1) I noticed that heart beat ("version" command) works only on idle connection, 
when there is no traffic between xmemcached and memcached. If there is a 
traffic with at least 1 TPS (like in my test), then heart beats are not sent. I 
see it under debug and looking at -vv output of memcached. But this is wrong, 
heart beats shall be sent even under traffic.
2) Ok, I paused the traffic (by pressing p<ENTER> in my test), and finally I 
see these three log messages: "heartbeat fail", "Remove a session", "Trying to 
connect":

2012-03-01 11:09:07,591 19643  [ std-monitor ] INFO  tandbyMode  - pausing...
2012-03-01 11:09:08,166 20218  [  main ] INFO  tandbyMode  - pausing main thread
2012-03-01 11:09:26,164 38216  [ pool-1-thread-9 ] WARN  hedHandler  - 
Session(127.0.0.1:11201) heartbeat fail 10 times,close session and try to heal 
it
2012-03-01 11:09:26,168 38220  [ pool-1-thread-9 ] WARN  Controller  - Remove a 
session: 127.0.0.1:11201
2012-03-01 11:09:28,172 40224  [ Xmemcached-Reactor-0 ] WARN  Controller  - Add 
a session: 127.0.0.1:11201

But just after that I see the "Trying to connect" log message:

2012-03-01 11:09:28,172 40224  [ Heal-Session-Thread ] WARN  Controller  - 
Trying to connect to 127.0.0.1:11201 for 1 times

Which means, that xmemcached again connected to the frozen memcached. This is 
also wrong.

And if after that I resume the traffic, I still see TimeoutException:

2012-03-01 11:09:37,943 49995  [ std-monitor ] INFO  tandbyMode  - resuming...
2012-03-01 11:09:37,943 49995  [  main ] INFO  tandbyMode  - resuming main 
thread
2012-03-01 11:09:38,946 50998  [  main ] ERROR tandbyMode  - something happened 
between xmemcached and memcached
java.util.concurrent.TimeoutException: Timed out(1000) waiting for operation
        at net.rubyeye.xmemcached.XMemcachedClient.latchWait(XMemcachedClient.java:2528)
        at net.rubyeye.xmemcached.XMemcachedClient.fetch0(XMemcachedClient.java:574)
        at net.rubyeye.xmemcached.XMemcachedClient.get0(XMemcachedClient.java:971)
        at net.rubyeye.xmemcached.XMemcachedClient.get(XMemcachedClient.java:929)
        at net.rubyeye.xmemcached.XMemcachedClient.get(XMemcachedClient.java:940)
        at net.rubyeye.xmemcached.XMemcachedClient.get(XMemcachedClient.java:962)
        at TestStandbyMode.main(TestStandbyMode.java:50)

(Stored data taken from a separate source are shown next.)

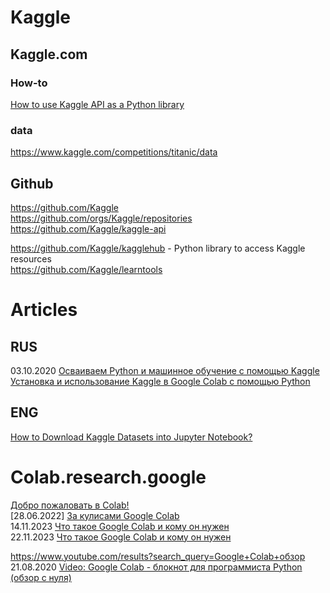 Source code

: # Kaggle           
## Kaggle.com                
### How-to
[How to use Kaggle API as a Python library](https://www.kaggle.com/code/harupy/how-to-use-kaggle-api-as-a-python-library)                       

### data
https://www.kaggle.com/competitions/titanic/data            

## Github           
https://github.com/Kaggle             
https://github.com/orgs/Kaggle/repositories                               
https://github.com/Kaggle/kaggle-api                  

https://github.com/Kaggle/kagglehub - Python library to access Kaggle resources                      
https://github.com/Kaggle/learntools                    

# Articles
## RUS           
03.10.2020 [Осваиваем Python и машинное обучение с помощью Kaggle](https://proglib.io/p/izuchenie-python-i-mashinnogo-obucheniya-s-pomoshchyu-kaggle-2020-10-03)           
[Установка и использование Kaggle в Google Colab с помощью Python](https://qa-coder.ru/a/603075-colab-python-install-kaggle)         

## ENG
[How to Download Kaggle Datasets into Jupyter Notebook?](https://www.geeksforgeeks.org/how-to-download-kaggle-datasets-into-jupyter-notebook/)              


# Colab.research.google
[Добро пожаловать в Colab!](https://colab.research.google.com/?hl=ru_RU)          
[28.06.2022] [За кулисами Google Colab](https://habr.com/ru/companies/skillfactory/articles/673572/)               
14.11.2023 [Что такое Google Colab и кому он нужен](https://practicum.yandex.ru/blog/bloknot-google-colab-dlya-programmirovaniya-python/)                                  
22.11.2023 [Что такое Google Colab и кому он нужен](https://blog.skillfactory.ru/chto-takoe-google-colaboratory-i-komu-on-nuzhen/)                     

https://www.youtube.com/results?search_query=Google+Colab+обзор               
21.08.2020 [Video: Google Colab - блокнот для программиста Python (обзор с нуля)](https://www.youtube.com/watch?v=rt4806DzfUY)         
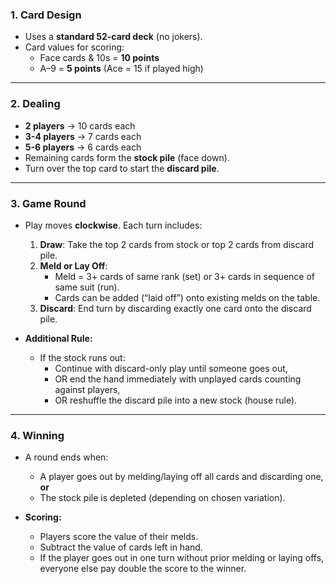 
### 1. Card Design

* Uses a **standard 52-card deck** (no jokers).
* Card values for scoring:
  * Face cards & 10s = **10 points**
  * A–9 = **5 points** (Ace = 15 if played high)

---

### 2. Dealing

* **2 players** → 10 cards each
* **3-4 players** → 7 cards each
* **5-6 players** → 6 cards each
* Remaining cards form the **stock pile** (face down).
* Turn over the top card to start the **discard pile**.

---

### 3. Game Round

* Play moves **clockwise**. Each turn includes:

  1. **Draw**: Take the top 2 cards from stock or top 2 cards from discard pile.
  2. **Meld or Lay Off**:
     * Meld = 3+ cards of same rank (set) or 3+ cards in sequence of same suit (run).
     * Cards can be added (“laid off”) onto existing melds on the table.
  3. **Discard**: End turn by discarding exactly one card onto the discard pile.

* **Additional Rule:**

  * If the stock runs out:
    * Continue with discard-only play until someone goes out,
    * OR end the hand immediately with unplayed cards counting against players,
    * OR reshuffle the discard pile into a new stock (house rule).

---

### 4. Winning

* A round ends when:

  * A player goes out by melding/laying off all cards and discarding one, **or**
  * The stock pile is depleted (depending on chosen variation).

* **Scoring:**
  * Players score the value of their melds.
  * Subtract the value of cards left in hand.
  * If the player goes out in one turn without prior melding or laying offs, everyone else pay double the score to the winner.

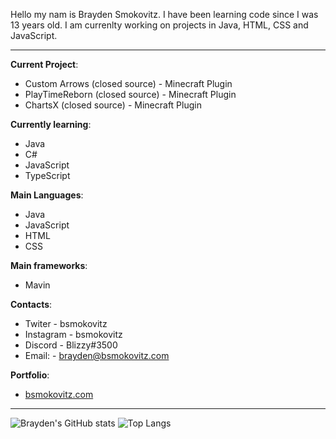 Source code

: Hello my nam is Brayden Smokovitz. I have been learning code since I was 13 years old. I am currenlty working on projects in Java, HTML, CSS and JavaScript.

---

**Current Project**:
- Custom Arrows (closed source) - Minecraft Plugin
- PlayTimeReborn (closed source) - Minecraft Plugin
- ChartsX (closed source) - Minecraft Plugin

**Currently learning**:
- Java
- C#
- JavaScript
- TypeScript

**Main Languages**:
- Java
- JavaScript
- HTML
- CSS

**Main frameworks**:
- Mavin

**Contacts**:
- Twiter - bsmokovitz
- Instagram - bsmokovitz
- Discord - Blizzy#3500
- Email: - brayden@bsmokovitz.com

**Portfolio**:
- [bsmokovitz.com](https://bsmokovitz.com)
---
![Brayden's GitHub stats](https://github-readme-stats.vercel.app/api?username=bsmokovitz&show_icons=true&theme=react)
![Top Langs](https://github-readme-stats.vercel.app/api/top-langs/?username=bsmokovitz&layout=compact&theme=react)

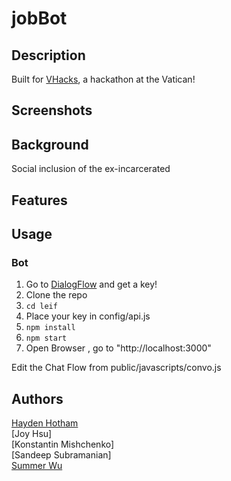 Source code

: jobBot
=======

## Description

Built for [VHacks](https://vhacks.org/), a hackathon at the Vatican! 


## Screenshots



## Background

Social inclusion of the ex-incarcerated


## Features



## Usage

### Bot
1. Go to [DialogFlow](https://dialogflow.com/) and get a key!
2. Clone the repo
3. `cd leif`
4. Place your key in config/api.js
5. `npm install`
6. `npm start`
7. Open Browser , go to "http://localhost:3000"

  Edit the Chat Flow from public/javascripts/convo.js

## Authors

[Hayden Hotham](https://github.com/EmotionlessVR)<br>
[Joy Hsu]<br>
[Konstantin Mishchenko]<br>
[Sandeep Subramanian]<br>
[Summer Wu](https://github.com/sw5813)<br>

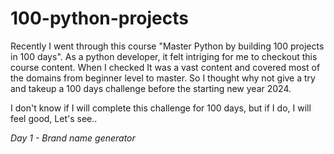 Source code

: # 100-python-projects

Recently I went through this course "Master Python by building 100 projects in 100 days".
As a python developer, it felt intriging for me to checkout this course content. When I checked
It was a vast content and covered most of the domains from beginner level to master. So I thought 
why not give a try and takeup a 100 days challenge before the starting new year 2024.

I don't know if I will complete this challenge for 100 days, but if I do, I will feel good, Let's see..

_Day 1 - Brand name generator_
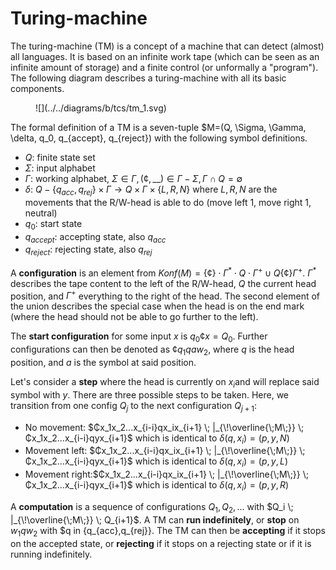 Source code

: # Turing-machine

The turing-machine (TM) is a concept of a machine that can detect (almost) all languages. It is based on an infinite
work tape (which can be seen as an infinite amount of storage) and a finite control (or unformally a "program"). The
following diagram describes a turing-machine with all its basic components.

<figure markdown>
![](../../diagrams/b/tcs/tm_1.svg)
</figure>

The formal definition of a TM is a seven-tuple $M=(Q, \Sigma, \Gamma, \delta, q_0, q_{accept}, q_{reject}) with the
following symbol definitions.

- $Q$: finite state set
- $\Sigma$: input alphabet
- $\Gamma$: working alphabet, $\Sigma \in \Gamma, (¢, \_\_) \in \Gamma - \Sigma, \Gamma \cap Q = \emptyset$
- $\delta$: $Q- \{q_{acc}, q_{rej}\} \times \Gamma \to Q \times \Gamma \times \{L,R,N\}$ where $L,R,N$ are the movements
  that the R/W-head is able to do (move left 1, move right 1, neutral)
- $q_0$: start state
- $q_{accept}$: accepting state, also $q_{acc}$
- $q_{reject}$: rejecting state, also $q_{rej}$

A **configuration** is an element from $Konf(M)=\{¢\}\cdot \Gamma^* \cdot Q \cdot \Gamma^+ \cup Q\{¢\}\Gamma^+$.
$\Gamma^*$ describes the tape content to the left of the R/W-head, $Q$ the current head position, and $\Gamma^+$
everything to the right of the head. The second element of the union describes the special case when the head is on
the end mark (where the head should not be able to go further to the left).

The **start configuration** for some input $x$ is $q_0¢x = Q_0$. Further configurations can then be denoted as
$¢q_1qaw_2$, where $q$ is the head position, and $a$ is the symbol at said position.

Let's consider a **step** where the head is currently on $x_i$and will replace said symbol with $y$. There are three
possible steps to be taken. Here, we transition from one config $Q_j$ to the next configuration $Q_{j+1}$:

- No movement: $₵x_1x_2...x_{i-i}qx_ix_{i+1} \; |_{\!\overline{\;M\;}} \; ₵x_1x_2...x_{i-i}qyx_{i+1}$ which is identical
  to $\delta(q,x_i)=(p,y,N)$
- Movement left: $₵x_1x_2...x_{i-i}qx_ix_{i+1} \; |_{\!\overline{\;M\;}} \; ₵x_1x_2...x_{i-i}qyx_{i+1}$ which is
  identical to $\delta(q,x_i)=(p,y,L)$
- Movement right:$₵x_1x_2...x_{i-i}qx_ix_{i+1} \; |_{\!\overline{\;M\;}} \; ₵x_1x_2...x_{i-i}qyx_{i+1}$ which is
  identical to $\delta(q,x_i)=(p,y,R)$

A **computation** is a sequence of configurations $Q_1,Q_2,...$ with $Q_i \; |_{\!\overline{\;M\;}} \; Q_{i+1}$. A TM
can **run indefinitely**, or **stop** on $w_1qw_2$ with $q in \{q_{acc},q_{rej}\}. The TM can then be **accepting** if 
it stops on the accepted state, or **rejecting** if it stops on a rejecting state or if it is running indefinitely. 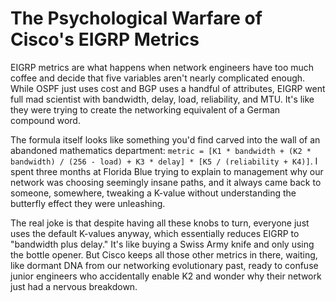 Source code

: ---
---
# The Psychological Warfare of Cisco's EIGRP Metrics

EIGRP metrics are what happens when network engineers have too much coffee and decide that five variables aren't nearly complicated enough. While OSPF just uses cost and BGP uses a handful of attributes, EIGRP went full mad scientist with bandwidth, delay, load, reliability, and MTU. It's like they were trying to create the networking equivalent of a German compound word.

The formula itself looks like something you'd find carved into the wall of an abandoned mathematics department: `metric = [K1 * bandwidth + (K2 * bandwidth) / (256 - load) + K3 * delay] * [K5 / (reliability + K4)]`. I spent three months at Florida Blue trying to explain to management why our network was choosing seemingly insane paths, and it always came back to someone, somewhere, tweaking a K-value without understanding the butterfly effect they were unleashing.

The real joke is that despite having all these knobs to turn, everyone just uses the default K-values anyway, which essentially reduces EIGRP to "bandwidth plus delay." It's like buying a Swiss Army knife and only using the bottle opener. But Cisco keeps all those other metrics in there, waiting, like dormant DNA from our networking evolutionary past, ready to confuse junior engineers who accidentally enable K2 and wonder why their network just had a nervous breakdown.

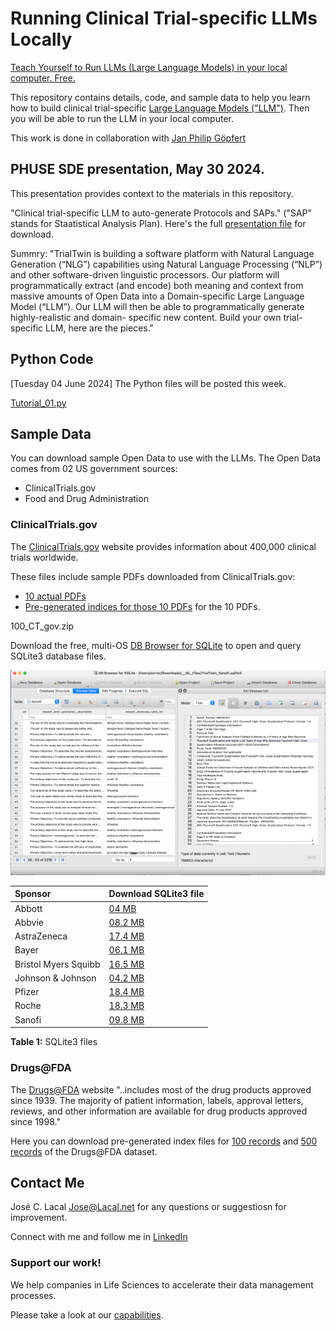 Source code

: # Running Clinical Trial-specific LLMs Locally

[Teach Yourself to Run LLMs (Large Language Models) in your local computer. Free.](./TrialTwin_Local_LLM.pdf)

This repository contains details, code, and sample data to help you learn how to build clinical trial-specific [Large Language Models ("LLM")](https://en.wikipedia.org/wiki/Large_language_model). 
Then you will be able to run the LLM in your local computer.

This work is done in collaboration with [Jan Philip Göpfert](https://www.linkedin.com/in/jangop/)



## PHUSE SDE presentation, May 30 2024.

This presentation provides context to the materials in this repository.

"Clinical trial-specific LLM to auto-generate Protocols and SAPs."
("SAP" stands for Staatistical Analysis Plan).
Here's the full [presentation file](./TrialTwin_06.pdf) for download.

Summry:
"TrialTwin is building a software platform with Natural Language Generation (“NLG”) capabilities using Natural Language Processing (“NLP”) and other software-driven linguistic processors. Our platform will programmatically extract (and encode) both meaning and context from massive amounts of Open Data into a Domain-specific Large Language Model (“LLM”). Our LLM will then be able to programmatically generate highly-realistic and domain- specific new content.
Build your own trial-specific LLM, here are the pieces."


## Python Code

[Tuesday 04 June 2024]
The Python files will be posted this week.

[Tutorial_01.py](./Tutorial_01.py)



## Sample Data

You can download sample Open Data to use with the LLMs. The Open Data comes from 02 US government sources:
* ClinicalTrials.gov
* Food and Drug Administration

### ClinicalTrials.gov

The [ClinicalTrials.gov](https://clinicaltrials.gov/) website provides information about 400,000 clinical trials worldwide.

These files include sample PDFs downloaded from ClinicalTrials.gov:
* [10 actual PDFs](./ClinicalTrials_gov_10_PDFs.zip) 
* [Pre-generated indices for those 10 PDFs](./ClinicalTrials_gov_10_PDFs__index.zip) for the 10 PDFs.


100_CT_gov.zip

Download the free, multi-OS [DB Browser for SQLite](https://sqlitebrowser.org/) to open and query SQLite3 database files.


![SQLite3 database file sample](./SQLite3_Database_File_Sanofi_Applications.png)


| Sponsor              | Download SQLite3 file                                  |  
| :------------------- | :----------------------------------------------------- |
| Abbott               | [04 MB](./TrialTwin_Abbott.sqlite3.zip)				|
| Abbvie               | [08.2 MB](./TrialTwin_Abbvie.sqlite3.zip)|				|
| AstraZeneca          | [17.4 MB](./TrialTwin_AstraZeneca.sqlite3.zip)         |
| Bayer                | [06.1 MB](./TrialTwin_Bayer.sqlite3.zip)               |
| Bristol Myers Squibb | [16.5 MB](./TrialTwin_Bristol_Myers_Squibb.sqlite3.zip)|
| Johnson & Johnson    | [04.2 MB](./TrialTwin_Johnson_Johnson.sqlite3.zip)     |
| Pfizer               | [18.4 MB](./TrialTwin_Pfizer.sqlite3.zip)              |
| Roche                | [18.3 MB](./TrialTwin_Roche.sqlite3.zip)               |
| Sanofi               | [09.8 MB](./TrialTwin_Sanofi.sqlite3.zip)             |

**Table 1:** SQLite3 files



### Drugs@FDA

The [Drugs@FDA](./https://www.fda.gov/drugs/drug-approvals-and-databases/about-drugsfda) website "..includes most of the drug products approved since 1939. The majority of patient information, labels, approval letters, reviews, and other information are available for drug products approved since 1998."

Here you can download pre-generated index files for [100 records](./100_Drugs_FDA.zip) and [500 records](./500_Drugs_FDA.zip) of the Drugs@FDA dataset.



## Contact Me
José C. Lacal <Jose@Lacal.net> for any questions or suggestiosn for improvement.

Connect with me and follow me in [LinkedIn](https://www.linkedin.com/in/jclacal/)

### Support our work!
We help companies in Life Sciences to accelerate their data management processes.

Please take a look at our [capabilities](./TrialTwin.pdf).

So could you please fix two things:
1) Send heart beat even under the traffic towards memcached, not only when 
there is no traffic (the connection is idle).
2) Don't declare a connection open until first successful heart beat on it.

Original comment by anton.mi...@gmail.com on 1 Mar 2012 at 8:33

Attachments:

GoogleCodeExporter commented 9 years ago
Yes,it's a problem in this situation.i will try to fix it.

Original comment by killme2...@gmail.com on 2 Mar 2012 at 3:44

GoogleCodeExporter commented 9 years ago
Fixed by 
https://github.com/killme2008/xmemcached/commit/e154442cb26e42993c715c44257e9b49
571b55c4

Original comment by killme2...@gmail.com on 17 Mar 2012 at 12:38

GoogleCodeExporter commented 9 years ago
xmemcached 1.3.6 released.

Original comment by killme2...@gmail.com on 19 Mar 2012 at 2:13

GoogleCodeExporter commented 9 years ago
xmemcached 1.3.6 doesn't fix the issue.
With "Failure Mode" off:
  when memcached 1 is killed, the client doesn't switch to memcached 2, exception on each operation,
  when memcached 1 is frozen, the client doesn't switch to memcached 2, exception on each operation.

With "Failure Mode" on:
  when memcached 1 is killed, the client switches to memcached 2, successfully performs operations,
  when memcached 1 is frozen, the client switches to memcached 2, but from 11 operations only 2 are successful, other 9 throw exceptions.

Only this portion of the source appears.